The disposition to let God bear the blame is a common one and it finds expression in many ways. Wars, famine, pestilence, and death are regularly laid at His feet. When the heavens withhold the rain and the earth becomes dust, when crops fail and cattle die, men read in the disasters the will of God. Even the law of the land takes cognizance of the disposition of men to blame God by identifying such tragedies as “acts of God.” Casualty insurance policies expressly state or imply exceptions of responsibility when an “act of God” is involved. Among the contingencies often thus classified are tornadoes, storms at sea, earthquakes, and the like. Many contracts provide that in the event of an “act of God” the contract is unenforceable. An instance of man’s proneness to let God take the blame is illustrated in a mine disaster some years ago, in the resolution of which it was officially declared that God was to blame! An editorial in an Eastern newspaper offered these comments:
Once again God must take the rap. In the aftermath of the ___ mine disaster a jury has solemnly assembled, meditated, contemplated, and brought in its unanimous verdict. God has been convicted. According to the jury the murder of one hundred nineteen coal miners must go down in history as an act of God.

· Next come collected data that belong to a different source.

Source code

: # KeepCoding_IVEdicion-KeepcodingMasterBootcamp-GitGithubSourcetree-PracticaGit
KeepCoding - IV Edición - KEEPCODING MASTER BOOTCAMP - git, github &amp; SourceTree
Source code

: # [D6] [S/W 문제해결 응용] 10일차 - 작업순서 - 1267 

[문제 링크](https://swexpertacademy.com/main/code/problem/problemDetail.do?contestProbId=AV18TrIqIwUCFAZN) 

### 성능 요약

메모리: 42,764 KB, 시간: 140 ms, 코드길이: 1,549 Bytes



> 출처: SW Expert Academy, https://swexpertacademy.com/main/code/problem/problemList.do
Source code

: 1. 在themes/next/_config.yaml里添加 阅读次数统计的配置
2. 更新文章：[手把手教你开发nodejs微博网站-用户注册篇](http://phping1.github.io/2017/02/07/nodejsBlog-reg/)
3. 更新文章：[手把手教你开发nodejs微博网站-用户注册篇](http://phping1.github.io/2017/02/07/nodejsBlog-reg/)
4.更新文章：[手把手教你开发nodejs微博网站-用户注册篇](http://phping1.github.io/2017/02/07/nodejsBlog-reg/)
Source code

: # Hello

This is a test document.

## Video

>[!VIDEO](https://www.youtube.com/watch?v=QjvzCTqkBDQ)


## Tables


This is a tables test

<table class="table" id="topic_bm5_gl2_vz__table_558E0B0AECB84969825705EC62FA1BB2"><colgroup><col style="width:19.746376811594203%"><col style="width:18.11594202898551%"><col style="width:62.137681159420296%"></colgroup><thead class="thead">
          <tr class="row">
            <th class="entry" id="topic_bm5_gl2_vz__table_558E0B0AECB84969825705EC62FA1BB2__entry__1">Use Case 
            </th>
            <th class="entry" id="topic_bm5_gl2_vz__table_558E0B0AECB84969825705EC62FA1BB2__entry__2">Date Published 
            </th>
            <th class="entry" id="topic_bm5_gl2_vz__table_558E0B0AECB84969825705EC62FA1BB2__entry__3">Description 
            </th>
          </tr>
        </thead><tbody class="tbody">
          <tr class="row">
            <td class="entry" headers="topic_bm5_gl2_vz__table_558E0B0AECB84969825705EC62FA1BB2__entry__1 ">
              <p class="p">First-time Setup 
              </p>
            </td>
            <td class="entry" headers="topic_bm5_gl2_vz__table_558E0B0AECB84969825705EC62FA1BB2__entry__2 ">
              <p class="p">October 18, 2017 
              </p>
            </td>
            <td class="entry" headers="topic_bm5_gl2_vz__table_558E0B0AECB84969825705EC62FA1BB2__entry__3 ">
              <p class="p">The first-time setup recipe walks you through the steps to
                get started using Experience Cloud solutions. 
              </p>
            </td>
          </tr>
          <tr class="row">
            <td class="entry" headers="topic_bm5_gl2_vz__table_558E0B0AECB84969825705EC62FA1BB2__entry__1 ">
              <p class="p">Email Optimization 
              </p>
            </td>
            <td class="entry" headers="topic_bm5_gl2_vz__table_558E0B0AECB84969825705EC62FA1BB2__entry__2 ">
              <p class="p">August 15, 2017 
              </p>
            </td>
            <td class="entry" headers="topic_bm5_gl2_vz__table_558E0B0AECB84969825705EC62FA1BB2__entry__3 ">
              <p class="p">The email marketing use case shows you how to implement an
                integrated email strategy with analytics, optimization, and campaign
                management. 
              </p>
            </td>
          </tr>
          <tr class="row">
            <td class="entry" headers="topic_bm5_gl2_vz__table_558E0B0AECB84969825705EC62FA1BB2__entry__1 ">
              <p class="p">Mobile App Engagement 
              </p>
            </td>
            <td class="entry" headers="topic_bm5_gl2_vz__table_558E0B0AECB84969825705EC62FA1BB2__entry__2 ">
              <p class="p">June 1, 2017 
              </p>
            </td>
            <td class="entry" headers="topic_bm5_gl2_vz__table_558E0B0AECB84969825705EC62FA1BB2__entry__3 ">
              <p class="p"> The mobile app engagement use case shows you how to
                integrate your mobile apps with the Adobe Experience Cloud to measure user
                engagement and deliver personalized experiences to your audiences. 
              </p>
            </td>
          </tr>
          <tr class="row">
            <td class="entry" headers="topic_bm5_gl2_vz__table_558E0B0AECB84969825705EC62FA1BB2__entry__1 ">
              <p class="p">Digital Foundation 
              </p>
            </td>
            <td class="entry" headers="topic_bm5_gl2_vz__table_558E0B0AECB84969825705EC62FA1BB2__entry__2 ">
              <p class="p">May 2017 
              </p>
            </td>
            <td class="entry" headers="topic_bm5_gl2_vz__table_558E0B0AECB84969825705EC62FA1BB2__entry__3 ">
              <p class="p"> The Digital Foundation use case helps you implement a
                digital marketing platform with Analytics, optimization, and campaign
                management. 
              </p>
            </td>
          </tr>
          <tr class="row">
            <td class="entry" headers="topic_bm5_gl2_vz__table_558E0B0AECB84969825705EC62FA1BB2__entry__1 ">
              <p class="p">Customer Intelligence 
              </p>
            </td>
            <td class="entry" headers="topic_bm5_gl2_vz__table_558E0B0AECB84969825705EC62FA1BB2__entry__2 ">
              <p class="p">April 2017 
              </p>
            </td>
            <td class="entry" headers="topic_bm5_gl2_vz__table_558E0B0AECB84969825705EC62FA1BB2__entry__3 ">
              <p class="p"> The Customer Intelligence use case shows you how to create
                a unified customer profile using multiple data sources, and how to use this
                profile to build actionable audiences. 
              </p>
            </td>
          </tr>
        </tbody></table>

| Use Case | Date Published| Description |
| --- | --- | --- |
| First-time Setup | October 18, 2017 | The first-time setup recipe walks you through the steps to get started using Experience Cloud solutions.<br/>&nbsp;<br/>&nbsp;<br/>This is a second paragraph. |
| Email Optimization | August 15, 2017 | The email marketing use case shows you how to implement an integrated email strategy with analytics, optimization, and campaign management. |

A columnist in the same paper observed that no one—government, coal operators, mine workers, or union officials—seemed prepared to look for any other culprit. Said he,
It was easy to blame God. After all, he could not talk back. More reverent men might have hesitated to reach this verdict. They might have considered the guilt of the congressman who stubbornly refused to enact a mine safety law. They might have weighed the responsibility of the coal operators who often resist safety mine legislation. They might even have studied the role of UMW officials who might seem more concerned with union politics than with human safety. But all that would have involved many complicated problems. It was so much easier to blame God.
So much easier to blame God! Let all of us ponder these words more seriously when next we are disposed to excuse our own neglect, and to ignore immediate causes by blandly suggesting that the responsibility of all such matters must be assigned to God.